__ASSIGNED TASK__
Look through the listing underneath for "regression", and copy every line that has it.

__RECORDED INFORMATION__
━━━━━━━━━━
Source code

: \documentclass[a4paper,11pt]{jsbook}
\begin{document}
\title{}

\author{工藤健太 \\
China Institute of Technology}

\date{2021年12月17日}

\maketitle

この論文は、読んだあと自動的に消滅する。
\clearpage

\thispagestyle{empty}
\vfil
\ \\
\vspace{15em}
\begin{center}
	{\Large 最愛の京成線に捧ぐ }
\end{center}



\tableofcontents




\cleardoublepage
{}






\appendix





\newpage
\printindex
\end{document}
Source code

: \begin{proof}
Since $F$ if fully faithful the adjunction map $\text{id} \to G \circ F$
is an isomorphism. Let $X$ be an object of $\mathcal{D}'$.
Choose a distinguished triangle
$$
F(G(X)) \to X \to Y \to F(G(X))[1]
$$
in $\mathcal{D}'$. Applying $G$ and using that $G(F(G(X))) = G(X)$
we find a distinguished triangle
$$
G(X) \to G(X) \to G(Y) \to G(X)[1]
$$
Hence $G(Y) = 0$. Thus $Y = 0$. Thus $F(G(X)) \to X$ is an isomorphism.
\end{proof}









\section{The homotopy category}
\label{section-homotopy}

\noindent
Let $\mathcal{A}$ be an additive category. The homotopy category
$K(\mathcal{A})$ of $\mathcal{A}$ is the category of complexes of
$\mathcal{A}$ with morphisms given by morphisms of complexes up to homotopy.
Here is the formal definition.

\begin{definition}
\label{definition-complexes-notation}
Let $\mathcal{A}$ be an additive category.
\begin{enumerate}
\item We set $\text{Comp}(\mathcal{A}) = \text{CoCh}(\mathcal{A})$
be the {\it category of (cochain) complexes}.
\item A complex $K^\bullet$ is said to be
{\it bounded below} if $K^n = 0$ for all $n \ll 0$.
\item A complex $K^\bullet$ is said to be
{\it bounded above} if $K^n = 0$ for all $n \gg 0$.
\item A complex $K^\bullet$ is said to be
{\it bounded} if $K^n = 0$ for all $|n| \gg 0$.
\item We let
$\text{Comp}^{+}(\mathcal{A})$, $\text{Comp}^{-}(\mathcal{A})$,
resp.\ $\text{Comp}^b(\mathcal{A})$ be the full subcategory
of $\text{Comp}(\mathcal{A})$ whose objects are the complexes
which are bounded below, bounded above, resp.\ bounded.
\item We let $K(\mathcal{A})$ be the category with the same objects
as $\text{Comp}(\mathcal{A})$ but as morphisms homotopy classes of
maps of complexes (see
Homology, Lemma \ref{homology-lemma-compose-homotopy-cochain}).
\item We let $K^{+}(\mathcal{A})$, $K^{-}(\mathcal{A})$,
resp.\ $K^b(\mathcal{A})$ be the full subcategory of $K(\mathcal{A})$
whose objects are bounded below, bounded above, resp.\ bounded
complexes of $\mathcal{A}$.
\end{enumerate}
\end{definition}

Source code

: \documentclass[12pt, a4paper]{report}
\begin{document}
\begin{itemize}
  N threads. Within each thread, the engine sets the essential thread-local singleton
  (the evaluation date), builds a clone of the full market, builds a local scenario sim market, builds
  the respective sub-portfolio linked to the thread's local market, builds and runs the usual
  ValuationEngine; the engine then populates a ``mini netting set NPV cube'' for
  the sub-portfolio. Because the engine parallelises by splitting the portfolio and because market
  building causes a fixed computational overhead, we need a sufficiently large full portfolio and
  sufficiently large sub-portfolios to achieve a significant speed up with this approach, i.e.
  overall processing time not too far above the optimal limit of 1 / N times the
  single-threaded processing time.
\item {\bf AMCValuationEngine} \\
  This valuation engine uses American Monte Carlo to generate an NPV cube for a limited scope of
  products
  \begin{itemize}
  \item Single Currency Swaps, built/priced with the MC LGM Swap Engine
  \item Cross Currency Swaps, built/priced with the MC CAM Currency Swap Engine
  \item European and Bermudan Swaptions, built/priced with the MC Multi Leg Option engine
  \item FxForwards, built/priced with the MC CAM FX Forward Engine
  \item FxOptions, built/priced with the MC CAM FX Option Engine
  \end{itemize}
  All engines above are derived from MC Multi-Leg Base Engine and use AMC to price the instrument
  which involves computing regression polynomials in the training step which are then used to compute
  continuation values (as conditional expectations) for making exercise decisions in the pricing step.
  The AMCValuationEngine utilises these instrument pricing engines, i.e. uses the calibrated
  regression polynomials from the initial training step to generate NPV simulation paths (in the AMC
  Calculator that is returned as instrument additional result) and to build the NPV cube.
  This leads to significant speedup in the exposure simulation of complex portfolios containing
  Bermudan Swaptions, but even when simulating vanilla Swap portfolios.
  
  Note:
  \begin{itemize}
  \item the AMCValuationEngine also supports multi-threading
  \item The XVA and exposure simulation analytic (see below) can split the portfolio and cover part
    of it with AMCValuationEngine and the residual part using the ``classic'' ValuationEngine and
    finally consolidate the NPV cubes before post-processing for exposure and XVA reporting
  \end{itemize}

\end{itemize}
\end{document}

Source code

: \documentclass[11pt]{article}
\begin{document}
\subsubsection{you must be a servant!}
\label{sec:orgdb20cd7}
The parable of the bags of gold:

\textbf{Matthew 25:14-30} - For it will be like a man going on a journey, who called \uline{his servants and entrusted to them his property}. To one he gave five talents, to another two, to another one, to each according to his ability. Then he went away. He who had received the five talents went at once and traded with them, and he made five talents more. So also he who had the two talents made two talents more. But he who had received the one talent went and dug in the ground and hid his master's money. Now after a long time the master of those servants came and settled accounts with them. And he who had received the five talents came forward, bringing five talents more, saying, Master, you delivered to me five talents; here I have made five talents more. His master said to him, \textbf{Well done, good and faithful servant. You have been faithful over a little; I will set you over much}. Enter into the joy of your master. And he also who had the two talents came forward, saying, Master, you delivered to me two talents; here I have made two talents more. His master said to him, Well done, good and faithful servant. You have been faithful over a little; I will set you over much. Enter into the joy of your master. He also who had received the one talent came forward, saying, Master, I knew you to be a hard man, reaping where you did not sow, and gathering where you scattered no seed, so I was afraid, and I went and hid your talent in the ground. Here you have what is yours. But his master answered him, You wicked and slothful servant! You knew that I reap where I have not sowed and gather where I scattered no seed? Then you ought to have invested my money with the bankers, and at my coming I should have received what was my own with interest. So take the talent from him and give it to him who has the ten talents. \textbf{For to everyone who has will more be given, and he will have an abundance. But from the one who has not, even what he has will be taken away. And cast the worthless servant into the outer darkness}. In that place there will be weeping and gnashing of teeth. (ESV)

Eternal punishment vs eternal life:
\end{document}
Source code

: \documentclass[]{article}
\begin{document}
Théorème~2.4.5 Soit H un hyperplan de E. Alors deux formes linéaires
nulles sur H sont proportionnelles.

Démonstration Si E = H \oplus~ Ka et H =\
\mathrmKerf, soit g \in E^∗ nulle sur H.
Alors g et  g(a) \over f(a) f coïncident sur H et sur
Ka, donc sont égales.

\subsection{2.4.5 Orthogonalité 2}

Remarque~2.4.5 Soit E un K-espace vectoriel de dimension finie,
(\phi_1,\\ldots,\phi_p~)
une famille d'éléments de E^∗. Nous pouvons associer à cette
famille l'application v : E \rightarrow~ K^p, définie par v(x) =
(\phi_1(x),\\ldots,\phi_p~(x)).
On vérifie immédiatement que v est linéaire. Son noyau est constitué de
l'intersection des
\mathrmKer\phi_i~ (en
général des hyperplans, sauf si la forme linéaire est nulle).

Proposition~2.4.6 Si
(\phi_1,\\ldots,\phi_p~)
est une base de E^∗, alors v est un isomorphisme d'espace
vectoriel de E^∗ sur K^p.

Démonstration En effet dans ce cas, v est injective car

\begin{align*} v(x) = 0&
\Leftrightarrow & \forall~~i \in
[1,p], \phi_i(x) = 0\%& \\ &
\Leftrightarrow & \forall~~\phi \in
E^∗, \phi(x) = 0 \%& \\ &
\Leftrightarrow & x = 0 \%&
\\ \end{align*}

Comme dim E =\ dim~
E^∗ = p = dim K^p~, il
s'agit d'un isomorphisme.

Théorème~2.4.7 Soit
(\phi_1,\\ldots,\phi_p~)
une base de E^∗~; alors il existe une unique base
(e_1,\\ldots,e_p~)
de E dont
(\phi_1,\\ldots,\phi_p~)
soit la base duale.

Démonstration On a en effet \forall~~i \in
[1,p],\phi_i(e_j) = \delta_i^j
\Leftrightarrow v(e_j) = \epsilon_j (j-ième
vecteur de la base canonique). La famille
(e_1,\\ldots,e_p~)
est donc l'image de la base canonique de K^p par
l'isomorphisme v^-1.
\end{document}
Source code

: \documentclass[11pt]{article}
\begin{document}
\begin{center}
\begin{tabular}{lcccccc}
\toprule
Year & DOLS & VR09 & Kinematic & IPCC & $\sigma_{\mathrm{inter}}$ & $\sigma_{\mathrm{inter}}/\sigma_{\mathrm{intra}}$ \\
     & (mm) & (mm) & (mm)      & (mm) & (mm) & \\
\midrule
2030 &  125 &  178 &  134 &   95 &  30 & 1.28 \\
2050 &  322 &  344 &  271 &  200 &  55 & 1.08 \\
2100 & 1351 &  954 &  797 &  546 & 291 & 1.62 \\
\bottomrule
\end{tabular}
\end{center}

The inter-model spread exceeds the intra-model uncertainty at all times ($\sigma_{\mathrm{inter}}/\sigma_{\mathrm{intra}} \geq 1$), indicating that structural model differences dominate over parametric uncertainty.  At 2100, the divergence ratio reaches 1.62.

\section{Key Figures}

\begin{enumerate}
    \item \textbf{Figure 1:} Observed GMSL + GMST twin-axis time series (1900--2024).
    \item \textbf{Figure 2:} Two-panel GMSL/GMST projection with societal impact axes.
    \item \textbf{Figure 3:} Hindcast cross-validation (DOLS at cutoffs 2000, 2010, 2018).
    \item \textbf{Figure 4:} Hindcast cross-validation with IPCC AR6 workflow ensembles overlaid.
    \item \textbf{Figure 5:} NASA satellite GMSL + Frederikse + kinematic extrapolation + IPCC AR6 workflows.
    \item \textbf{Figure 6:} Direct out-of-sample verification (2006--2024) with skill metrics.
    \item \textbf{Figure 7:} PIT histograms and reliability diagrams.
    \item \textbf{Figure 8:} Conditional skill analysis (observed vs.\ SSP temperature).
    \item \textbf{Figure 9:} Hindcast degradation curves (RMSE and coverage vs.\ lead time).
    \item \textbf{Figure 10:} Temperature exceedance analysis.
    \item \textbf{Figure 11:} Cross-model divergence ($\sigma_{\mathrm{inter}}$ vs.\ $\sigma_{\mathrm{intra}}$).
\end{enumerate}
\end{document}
━━━━━━━━━━
__RESPONSE FOR THIS EXERCISE__
  which involves computing regression polynomials in the training step which are then used to compute
  regression polynomials from the initial training step to generate NPV simulation paths (in the AMC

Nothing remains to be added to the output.